Instructions for the task
Exactly as written, copy the lines of the data below from the first through the one containing "2. **Zugriffskontrolle und Authentifizierung**".

--- Records to use Enclosed Below ---

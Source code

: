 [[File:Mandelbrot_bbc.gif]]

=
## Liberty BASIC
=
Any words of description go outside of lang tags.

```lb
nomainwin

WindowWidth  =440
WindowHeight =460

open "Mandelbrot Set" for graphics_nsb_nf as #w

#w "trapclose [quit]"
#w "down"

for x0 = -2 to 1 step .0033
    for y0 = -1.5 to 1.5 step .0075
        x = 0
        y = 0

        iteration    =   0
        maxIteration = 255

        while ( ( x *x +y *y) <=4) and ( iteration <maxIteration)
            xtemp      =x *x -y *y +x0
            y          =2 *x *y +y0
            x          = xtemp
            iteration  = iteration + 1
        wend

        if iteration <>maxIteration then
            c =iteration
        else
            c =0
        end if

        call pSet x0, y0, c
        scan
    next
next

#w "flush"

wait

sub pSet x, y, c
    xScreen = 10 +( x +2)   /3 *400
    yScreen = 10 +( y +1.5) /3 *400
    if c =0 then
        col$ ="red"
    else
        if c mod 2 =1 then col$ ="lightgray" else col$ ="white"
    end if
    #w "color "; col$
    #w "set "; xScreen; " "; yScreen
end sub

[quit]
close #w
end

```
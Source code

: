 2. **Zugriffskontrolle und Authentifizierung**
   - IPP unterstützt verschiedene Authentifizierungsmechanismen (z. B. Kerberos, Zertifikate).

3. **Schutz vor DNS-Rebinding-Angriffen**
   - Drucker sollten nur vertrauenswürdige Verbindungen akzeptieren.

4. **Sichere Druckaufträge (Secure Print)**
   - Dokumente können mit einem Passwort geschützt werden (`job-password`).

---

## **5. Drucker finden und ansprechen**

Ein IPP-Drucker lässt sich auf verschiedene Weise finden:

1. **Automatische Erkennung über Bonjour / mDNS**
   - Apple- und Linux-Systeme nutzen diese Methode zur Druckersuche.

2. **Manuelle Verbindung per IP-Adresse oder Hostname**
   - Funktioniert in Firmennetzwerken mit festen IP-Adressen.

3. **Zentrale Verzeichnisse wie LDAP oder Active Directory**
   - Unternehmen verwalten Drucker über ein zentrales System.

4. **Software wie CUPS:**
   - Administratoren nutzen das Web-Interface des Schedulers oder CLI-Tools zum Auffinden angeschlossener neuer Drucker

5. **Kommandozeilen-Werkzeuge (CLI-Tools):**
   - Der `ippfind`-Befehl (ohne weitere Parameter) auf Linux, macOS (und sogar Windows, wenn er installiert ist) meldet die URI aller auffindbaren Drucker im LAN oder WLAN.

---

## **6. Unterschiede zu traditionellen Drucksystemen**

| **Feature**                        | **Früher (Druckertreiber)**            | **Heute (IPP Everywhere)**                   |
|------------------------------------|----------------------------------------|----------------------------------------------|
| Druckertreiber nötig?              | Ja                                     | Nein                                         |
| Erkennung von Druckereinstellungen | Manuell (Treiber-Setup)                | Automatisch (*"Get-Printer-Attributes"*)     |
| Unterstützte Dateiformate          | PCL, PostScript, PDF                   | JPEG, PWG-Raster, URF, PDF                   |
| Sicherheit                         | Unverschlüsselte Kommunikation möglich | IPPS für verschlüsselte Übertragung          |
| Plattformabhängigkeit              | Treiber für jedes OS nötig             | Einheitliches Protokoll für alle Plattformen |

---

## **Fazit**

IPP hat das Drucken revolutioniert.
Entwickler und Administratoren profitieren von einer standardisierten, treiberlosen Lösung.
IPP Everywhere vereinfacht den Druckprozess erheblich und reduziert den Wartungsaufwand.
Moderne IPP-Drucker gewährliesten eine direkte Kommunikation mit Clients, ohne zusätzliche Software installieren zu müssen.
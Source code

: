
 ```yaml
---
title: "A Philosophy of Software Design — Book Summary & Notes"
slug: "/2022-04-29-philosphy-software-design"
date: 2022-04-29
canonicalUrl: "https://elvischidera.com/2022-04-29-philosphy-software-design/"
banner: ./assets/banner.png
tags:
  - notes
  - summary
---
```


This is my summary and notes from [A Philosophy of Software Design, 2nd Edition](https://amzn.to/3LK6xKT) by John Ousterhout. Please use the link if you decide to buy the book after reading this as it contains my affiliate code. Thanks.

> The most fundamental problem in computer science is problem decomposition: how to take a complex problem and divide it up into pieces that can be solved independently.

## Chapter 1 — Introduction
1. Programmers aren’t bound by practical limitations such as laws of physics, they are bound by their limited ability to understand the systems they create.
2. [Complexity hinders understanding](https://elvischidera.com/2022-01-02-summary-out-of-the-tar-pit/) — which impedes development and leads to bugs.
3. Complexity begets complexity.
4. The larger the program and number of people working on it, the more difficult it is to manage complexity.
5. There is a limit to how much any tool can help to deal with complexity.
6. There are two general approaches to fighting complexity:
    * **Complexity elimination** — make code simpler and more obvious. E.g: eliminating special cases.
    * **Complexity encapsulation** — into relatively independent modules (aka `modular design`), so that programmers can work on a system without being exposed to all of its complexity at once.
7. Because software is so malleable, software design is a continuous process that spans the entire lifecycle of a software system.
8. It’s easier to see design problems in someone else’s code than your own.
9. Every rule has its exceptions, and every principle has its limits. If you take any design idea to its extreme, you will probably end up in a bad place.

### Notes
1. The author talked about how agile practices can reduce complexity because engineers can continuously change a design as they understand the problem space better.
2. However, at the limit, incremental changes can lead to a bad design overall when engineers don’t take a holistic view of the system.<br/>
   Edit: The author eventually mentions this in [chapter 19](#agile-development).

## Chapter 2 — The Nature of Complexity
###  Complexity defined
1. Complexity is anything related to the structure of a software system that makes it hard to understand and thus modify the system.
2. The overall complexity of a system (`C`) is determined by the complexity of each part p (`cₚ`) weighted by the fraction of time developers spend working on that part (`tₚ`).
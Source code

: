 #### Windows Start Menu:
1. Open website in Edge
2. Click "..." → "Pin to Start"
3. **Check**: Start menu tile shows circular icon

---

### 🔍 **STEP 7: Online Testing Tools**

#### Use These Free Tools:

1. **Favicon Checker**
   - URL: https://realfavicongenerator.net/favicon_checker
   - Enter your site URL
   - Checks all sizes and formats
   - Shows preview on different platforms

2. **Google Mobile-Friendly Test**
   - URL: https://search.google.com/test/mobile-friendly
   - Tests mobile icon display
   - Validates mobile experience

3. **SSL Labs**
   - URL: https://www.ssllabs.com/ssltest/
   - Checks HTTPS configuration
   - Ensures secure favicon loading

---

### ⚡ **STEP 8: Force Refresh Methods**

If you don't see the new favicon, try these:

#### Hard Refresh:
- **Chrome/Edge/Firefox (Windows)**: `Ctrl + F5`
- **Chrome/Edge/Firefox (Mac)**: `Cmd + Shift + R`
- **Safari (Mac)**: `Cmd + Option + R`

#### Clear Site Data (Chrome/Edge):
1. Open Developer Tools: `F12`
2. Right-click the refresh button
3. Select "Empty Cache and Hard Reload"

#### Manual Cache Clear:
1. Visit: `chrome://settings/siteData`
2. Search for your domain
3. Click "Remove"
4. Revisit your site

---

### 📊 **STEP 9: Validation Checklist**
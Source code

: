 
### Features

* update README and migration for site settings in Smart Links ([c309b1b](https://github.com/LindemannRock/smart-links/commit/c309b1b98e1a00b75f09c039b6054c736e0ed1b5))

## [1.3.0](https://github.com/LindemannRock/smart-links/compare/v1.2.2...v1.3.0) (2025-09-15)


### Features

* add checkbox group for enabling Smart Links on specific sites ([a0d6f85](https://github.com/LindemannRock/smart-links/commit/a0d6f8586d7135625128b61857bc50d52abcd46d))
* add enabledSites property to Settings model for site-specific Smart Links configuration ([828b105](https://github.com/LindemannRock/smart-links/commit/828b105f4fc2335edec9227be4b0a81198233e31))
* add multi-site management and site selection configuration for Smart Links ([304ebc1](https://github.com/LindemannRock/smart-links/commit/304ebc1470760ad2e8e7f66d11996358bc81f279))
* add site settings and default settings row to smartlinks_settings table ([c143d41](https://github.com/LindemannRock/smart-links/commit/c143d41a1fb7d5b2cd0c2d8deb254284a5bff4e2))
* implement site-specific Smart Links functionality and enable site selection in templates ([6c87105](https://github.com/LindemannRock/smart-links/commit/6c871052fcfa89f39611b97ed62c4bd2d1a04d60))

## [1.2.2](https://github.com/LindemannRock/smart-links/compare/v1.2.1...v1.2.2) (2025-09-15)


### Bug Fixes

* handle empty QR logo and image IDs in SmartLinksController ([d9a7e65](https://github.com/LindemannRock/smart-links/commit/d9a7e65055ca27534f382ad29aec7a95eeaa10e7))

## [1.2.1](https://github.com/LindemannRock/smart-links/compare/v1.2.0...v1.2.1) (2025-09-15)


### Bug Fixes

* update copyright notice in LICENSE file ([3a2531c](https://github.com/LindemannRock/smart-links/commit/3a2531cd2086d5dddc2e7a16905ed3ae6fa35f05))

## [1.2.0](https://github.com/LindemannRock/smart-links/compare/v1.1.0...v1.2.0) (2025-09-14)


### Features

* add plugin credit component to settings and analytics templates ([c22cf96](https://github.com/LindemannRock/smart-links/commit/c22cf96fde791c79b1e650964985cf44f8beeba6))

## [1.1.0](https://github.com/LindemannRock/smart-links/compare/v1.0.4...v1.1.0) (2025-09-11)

--- End of Enclosed Records to use ---

Exercise solution
Source code

: [[File:Mandelbrot_bbc.gif]]

=
## Liberty BASIC
=
Any words of description go outside of lang tags.

```lb
nomainwin

WindowWidth  =440
WindowHeight =460

open "Mandelbrot Set" for graphics_nsb_nf as #w

#w "trapclose [quit]"
#w "down"

for x0 = -2 to 1 step .0033
    for y0 = -1.5 to 1.5 step .0075
        x = 0
        y = 0

        iteration    =   0
        maxIteration = 255

        while ( ( x *x +y *y) <=4) and ( iteration <maxIteration)
            xtemp      =x *x -y *y +x0
            y          =2 *x *y +y0
            x          = xtemp
            iteration  = iteration + 1
        wend

        if iteration <>maxIteration then
            c =iteration
        else
            c =0
        end if

        call pSet x0, y0, c
        scan
    next
next

#w "flush"

wait

sub pSet x, y, c
    xScreen = 10 +( x +2)   /3 *400
    yScreen = 10 +( y +1.5) /3 *400
    if c =0 then
        col$ ="red"
    else
        if c mod 2 =1 then col$ ="lightgray" else col$ ="white"
    end if
    #w "color "; col$
    #w "set "; xScreen; " "; yScreen
end sub

[quit]
close #w
end

```
Source code

: 2. **Zugriffskontrolle und Authentifizierung**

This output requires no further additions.